She relied on domestic work to keep her family afloat. She went house-to-house cleaning, dishwashing and doing laundry. Even though the income was low and irregular, for a Nepali woman with no educational qualifications or vocational skills, there were few other alternatives.

Eventually, she went to Dubai in search of better opportunities, assisted by her brother-in-law, who also worked there. In 2017, 69.4 per cent of Nepalese international migrant were women, much like Sewa[1]. With help from the agency that arranged his employment, Sewa began as a cook and housekeeper. The family was kind, but the work was demanding, and she barely had any free time. The pay was better than in Nepal – 800 dirham a month (approximately USD 220)—although mostly irregular. She was rarely allowed to leave the house and she felt isolated.

On the bright side, she saved most of what she earned, and the money helped her repay her loans and provide a better education for her children. As UN Women’s recent Progress of the World’s Women Report shows, migration is a major force affecting family life and how women live in families.

After working the same job for four years, Sewa returned home at the insistence of her sons. Shortly thereafter, she learned about the e-rickshaw (battery-operated three-wheelers) training being offered to returnee women migrant workers under UN Women’s Advancing Women’s Economic Empowerment Programme, funded by the Government of Finland. She immediately signed up.

“Due to my low social and financial status, I had always only faced humiliation and dissent,” she says. “But here was an opportunity knocking right on my door.”

Along with driving skills training, the programme has provided participants with information on gender equality and social inclusion. In August 2018, she completed her training and obtained her rickshaw license.

“In the beginning, people would often comment that I was too old for the job,” she says. “Even younger women e-rickshaw drivers weren’t safe from snide remarks. Some locals wondered why women had to work so hard when they would eventually have to get married.”

“But I didn’t let that get to me,” says Sewa, and neither did the other women drivers. “The training gave us enough confidence to tackle such situations and persevere.”
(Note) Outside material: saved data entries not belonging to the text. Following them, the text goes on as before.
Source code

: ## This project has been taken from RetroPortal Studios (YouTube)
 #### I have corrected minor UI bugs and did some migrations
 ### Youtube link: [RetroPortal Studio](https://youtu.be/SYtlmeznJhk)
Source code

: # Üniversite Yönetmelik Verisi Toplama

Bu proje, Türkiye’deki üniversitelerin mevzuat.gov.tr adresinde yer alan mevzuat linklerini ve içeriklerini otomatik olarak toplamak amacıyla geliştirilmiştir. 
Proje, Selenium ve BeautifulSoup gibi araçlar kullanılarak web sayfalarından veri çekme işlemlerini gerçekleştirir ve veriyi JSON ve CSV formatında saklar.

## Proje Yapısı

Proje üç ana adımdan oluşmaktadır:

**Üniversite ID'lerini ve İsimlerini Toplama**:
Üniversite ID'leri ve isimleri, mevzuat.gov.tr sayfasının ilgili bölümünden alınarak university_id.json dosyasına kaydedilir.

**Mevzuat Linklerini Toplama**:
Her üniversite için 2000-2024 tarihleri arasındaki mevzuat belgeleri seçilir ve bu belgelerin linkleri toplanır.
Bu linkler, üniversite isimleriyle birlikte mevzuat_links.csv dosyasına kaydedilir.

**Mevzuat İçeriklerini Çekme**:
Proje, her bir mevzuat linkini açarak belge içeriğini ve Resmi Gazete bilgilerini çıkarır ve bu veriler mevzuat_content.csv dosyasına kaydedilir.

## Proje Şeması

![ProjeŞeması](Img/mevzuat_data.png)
Now, although change is still needed, she says the locals have become more accepting of women drivers, some even encouraging.

“The e-rickshaw project is innovative, as it has helped returnee women migrant workers reintegrate in society by providing them with employment and income opportunities in a non-stereotypical, non-traditional occupation,” explains Mio Yokota, Head of the Women’s Economic Empowerment Unit in UN Women Nepal. “Women e-rickshaw drivers also become agents of change in their communities, demonstrating themselves as role models. This will pave a path for more women to defy societal stereotypes.”

Today, Sewa heads a large family, comprised of her mother, two sons, two stepdaughters and her five grandchildren, who look to her as a role model.

“Today, I feel proud as a mother when people come and share good things about Hira and what she has been doing,” says Sewa’s mother, who raised her daughter’s children while she was away forging her path to independence, and now raises her grandchildren.

Sewa says driving an e-rickshaw has opened doors to many opportunities for her and her family. “Even though I did not receive an education myself, I am at least able to send my stepdaughters to good schools with my income, which will help them build a successful career. I am also saving to finance a vehicle for my sons, so that they can also set up their own small business,” she says.